### Work instructions
Whenever a line in the records below contains "параметрами", pick it out.

(Saved data entries)
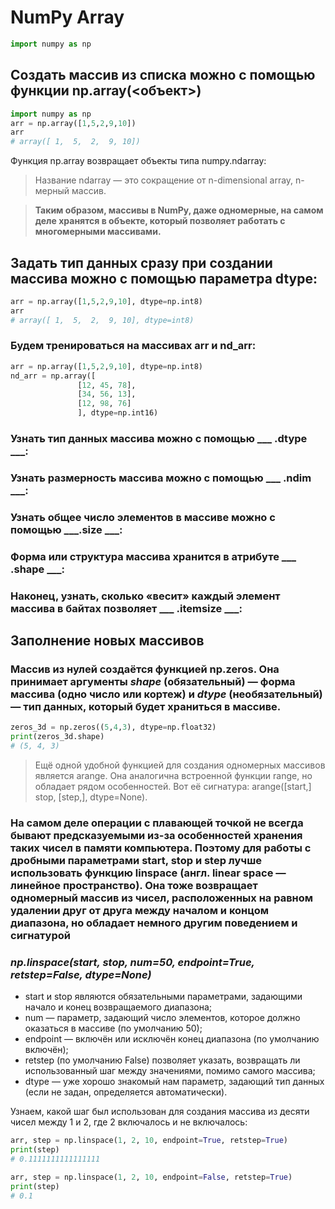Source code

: # NumPy Array



```python
import numpy as np
```

## Создать массив из списка можно с помощью функции np.array(<объект>)

```python
import numpy as np
arr = np.array([1,5,2,9,10])
arr
# array([ 1,  5,  2,  9, 10])
```

Функция np.array возвращает объекты типа numpy.ndarray:
>Название ndarray — это сокращение от n-dimensional array, n-мерный массив.

> __Таким образом, массивы в NumPy, даже одномерные, на самом деле хранятся в объекте, который позволяет работать с многомерными массивами.__


## Задать тип данных сразу при создании массива можно с помощью параметра dtype:

```python
arr = np.array([1,5,2,9,10], dtype=np.int8)
arr
# array([ 1,  5,  2,  9, 10], dtype=int8)
```

### Будем тренироваться на массивах arr и nd_arr:

```python
arr = np.array([1,5,2,9,10], dtype=np.int8)
nd_arr = np.array([
               [12, 45, 78],
               [34, 56, 13],
               [12, 98, 76]
               ], dtype=np.int16)
```
### Узнать тип данных массива можно с помощью ___ .dtype ___:
### Узнать размерность массива можно с помощью ___ .ndim ___:
### Узнать общее число элементов в массиве можно с помощью ___.size ___:
### Форма или структура массива хранится в атрибуте ___ .shape ___:
### Наконец, узнать, сколько «весит» каждый элемент массива в байтах позволяет ___ .itemsize ___:


## Заполнение новых массивов
### Массив из нулей создаётся функцией np.zeros. Она принимает аргументы ___shape___ (обязательный) — форма массива (одно число или кортеж) и ___dtype___ (необязательный) — тип данных, который будет храниться в массиве.

```python
zeros_3d = np.zeros((5,4,3), dtype=np.float32)
print(zeros_3d.shape)
# (5, 4, 3)
```

>Ещё одной удобной функцией для создания одномерных массивов является arange. Она аналогична встроенной функции range, но обладает рядом особенностей. Вот её сигнатура: arange([start,] stop, [step,], dtype=None).


### На самом деле операции с плавающей точкой не всегда бывают предсказуемыми из-за особенностей хранения таких чисел в памяти компьютера. Поэтому для работы с дробными параметрами start, stop и step лучше использовать функцию linspace (англ. linear space — линейное пространство). Она тоже возвращает одномерный массив из чисел, расположенных на равном удалении друг от друга между началом и концом диапазона, но обладает немного другим поведением и сигнатурой
### ___np.linspace(start, stop, num=50, endpoint=True, retstep=False, dtype=None)___

- start и stop являются обязательными параметрами, задающими начало и конец возвращаемого диапазона;
- num — параметр, задающий число элементов, которое должно оказаться в массиве (по умолчанию 50);
- endpoint — включён или исключён конец диапазона (по умолчанию включён);
- retstep (по умолчанию False) позволяет указать, возвращать ли использованный шаг между значениями, помимо самого массива;
- dtype — уже хорошо знакомый нам параметр, задающий тип данных (если не задан, определяется автоматически).

Узнаем, какой шаг был использован для создания массива из десяти чисел между 1 и 2, где 2 включалось и не включалось:

```python
arr, step = np.linspace(1, 2, 10, endpoint=True, retstep=True)
print(step)
# 0.1111111111111111

arr, step = np.linspace(1, 2, 10, endpoint=False, retstep=True)
print(step)
# 0.1
```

### Solved exercise
### На самом деле операции с плавающей точкой не всегда бывают предсказуемыми из-за особенностей хранения таких чисел в памяти компьютера. Поэтому для работы с дробными параметрами start, stop и step лучше использовать функцию linspace (англ. linear space — линейное пространство). Она тоже возвращает одномерный массив из чисел, расположенных на равном удалении друг от друга между началом и концом диапазона, но обладает немного другим поведением и сигнатурой
- start и stop являются обязательными параметрами, задающими начало и конец возвращаемого диапазона;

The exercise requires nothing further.